Crawford misses. Camby rebounds. 

Boykins for two 29-20

Curry soft hook shot for two. 29-22

White is fouled by JYD. his second. 
30-22
31-22

Brunson for two. 31-24

Anderson air ball. OOB to Denver. 

White for two in the lane. 33-24. 

Brunson misses. Anderson rebounds. 

Camby for two. 35-24


----------



## curry_52 (Jul 22, 2002)

Im not watching this game, what about the fouls? Are they LEGIT fouls?


----------



## Brian34Cook (Mar 26, 2003)

Everyone look.. Pippen called for foul.. that's 15 :laugh:


----------



## jnrjr79 (Apr 18, 2003)

Monster block by Curry, but then a foul on Pip. Now on pace for 72 free throws.


----------



## truebluefan (May 27, 2002)

Anderson fouled JYD. 
35-25
35-26

Anderson misses, white rebounds and was fouled by Pippen. (Block by Curry)

White fts. 
36-26
37-26 Denver has shot 18 fts. 

Bowen fouls pippen
Pipp misses
misses both

Camby rebounds. Boykins misses. Camby saves ball to boykins. 

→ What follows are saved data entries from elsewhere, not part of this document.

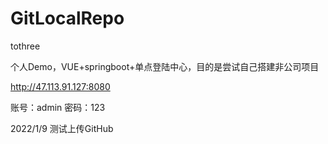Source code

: # GitLocalRepo
tothree


个人Demo，VUE+springboot+单点登陆中心，目的是尝试自己搭建非公司项目

http://47.113.91.127:8080

账号：admin  密码：123

2022/1/9 测试上传GitHub
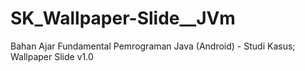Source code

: # SK_Wallpaper-Slide__JVm
Bahan Ajar Fundamental Pemrograman Java (Android) - Studi Kasus; Wallpaper Slide v1.0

Boykins misses a three. OOB Boykins flies OOB. Denver hustling. 

Crawford misses, because curry goal tended.

White misses at buzzer. 37-26 1st quarter


----------



## shlomo (Dec 8, 2002)

Wow, ESPN Gamecast is so far behind. It shows 3:00 left in first quarter.


----------



## truebluefan (May 27, 2002)

15 fouls. out rebounded 14-7. Sign of a tired team. Denver is playing much harder than we are. We do not have a steal.


----------



## truebluefan (May 27, 2002)

37 points is the most the Bulls have given up in the first quarter.


----------



## Darius Miles Davis (Aug 2, 2002)

Let this be a lesson to Jamal, Kirk, Eddy, hell anyone in a Bulls uniform. When you take it hard to the hoop, you get fouled. Amazing how that happens.


----------



## mizenkay (Dec 29, 2003)

> Originally posted by <b>fl_flash</b>!
> This is some pretty poor officiating. We're tired but some of these calls are nonexistant.

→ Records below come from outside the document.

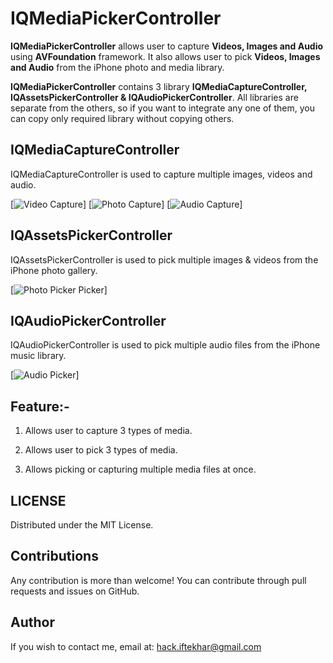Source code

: IQMediaPickerController
=======================

   **IQMediaPickerController** allows user to capture **Videos, Images and Audio** using **AVFoundation** framework. It also allows user to pick **Videos, Images and Audio** from the iPhone photo and media library.

   **IQMediaPickerController** contains 3 library **IQMediaCaptureController, IQAssetsPickerController & IQAudioPickerController**. All libraries are separate from the others, so if you want to integrate any one of them, you can copy only required library without copying others.

IQMediaCaptureController
-----------------------
   IQMediaCaptureController is used to capture multiple images, videos and audio.

[![Video Capture](./MediaPickerController/Screenshots/VideoCapture.png)]
[![Photo Capture](./MediaPickerController/Screenshots/PhotoCapture.png)]
[![Audio Capture](./MediaPickerController/Screenshots/AudioCapture.png)]

IQAssetsPickerController
-----------------------
  IQAssetsPickerController is used to pick multiple images & videos from the iPhone photo gallery.

[![Photo Picker Picker](./MediaPickerController/Screenshots/PhotoVideoPicker.png)]

IQAudioPickerController
-----------------------
  IQAudioPickerController is used to pick multiple audio files from the iPhone music library.

[![Audio Picker](./MediaPickerController/Screenshots/AudioPicker.png)]


## Feature:-

 1) Allows user to capture 3 types of media.
 
 2) Allows user to pick 3 types of media.

 3) Allows picking or capturing multiple media files at once.


LICENSE
---
Distributed under the MIT License.

Contributions
---
Any contribution is more than welcome! You can contribute through pull requests and issues on GitHub.

Author
---
If you wish to contact me, email at: hack.iftekhar@gmail.com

is 15 fouls in a quarter some kind of record? it's crazy.


----------



## truebluefan (May 27, 2002)

Dupree misses. Bowen rebounds

24 second violation

Curry scores. 37-28 Anderson on Curry

Dupree called for his third foul. 

White ft 38-28
39-28

Pippen scores on a layup 39-30

White for a three, misses. Camby rebounds steal by Brunson

E-rob layup 39-32

miller misses, JYD rebounds

Curry was blocked by camby. fouled. 

Curry at ft line. misses first ft
misses second, camby rebounds

Anthony scores. 41-32

Foul on Pippen

Miller scores at buzzer 43-32

Curry fouled. 8:28 43-32 Denver


----------



## jnrjr79 (Apr 18, 2003)

> Originally posted by <b>mizenkay</b>!
> 
> 
> is 15 fouls in a quarter some kind of record? it's crazy.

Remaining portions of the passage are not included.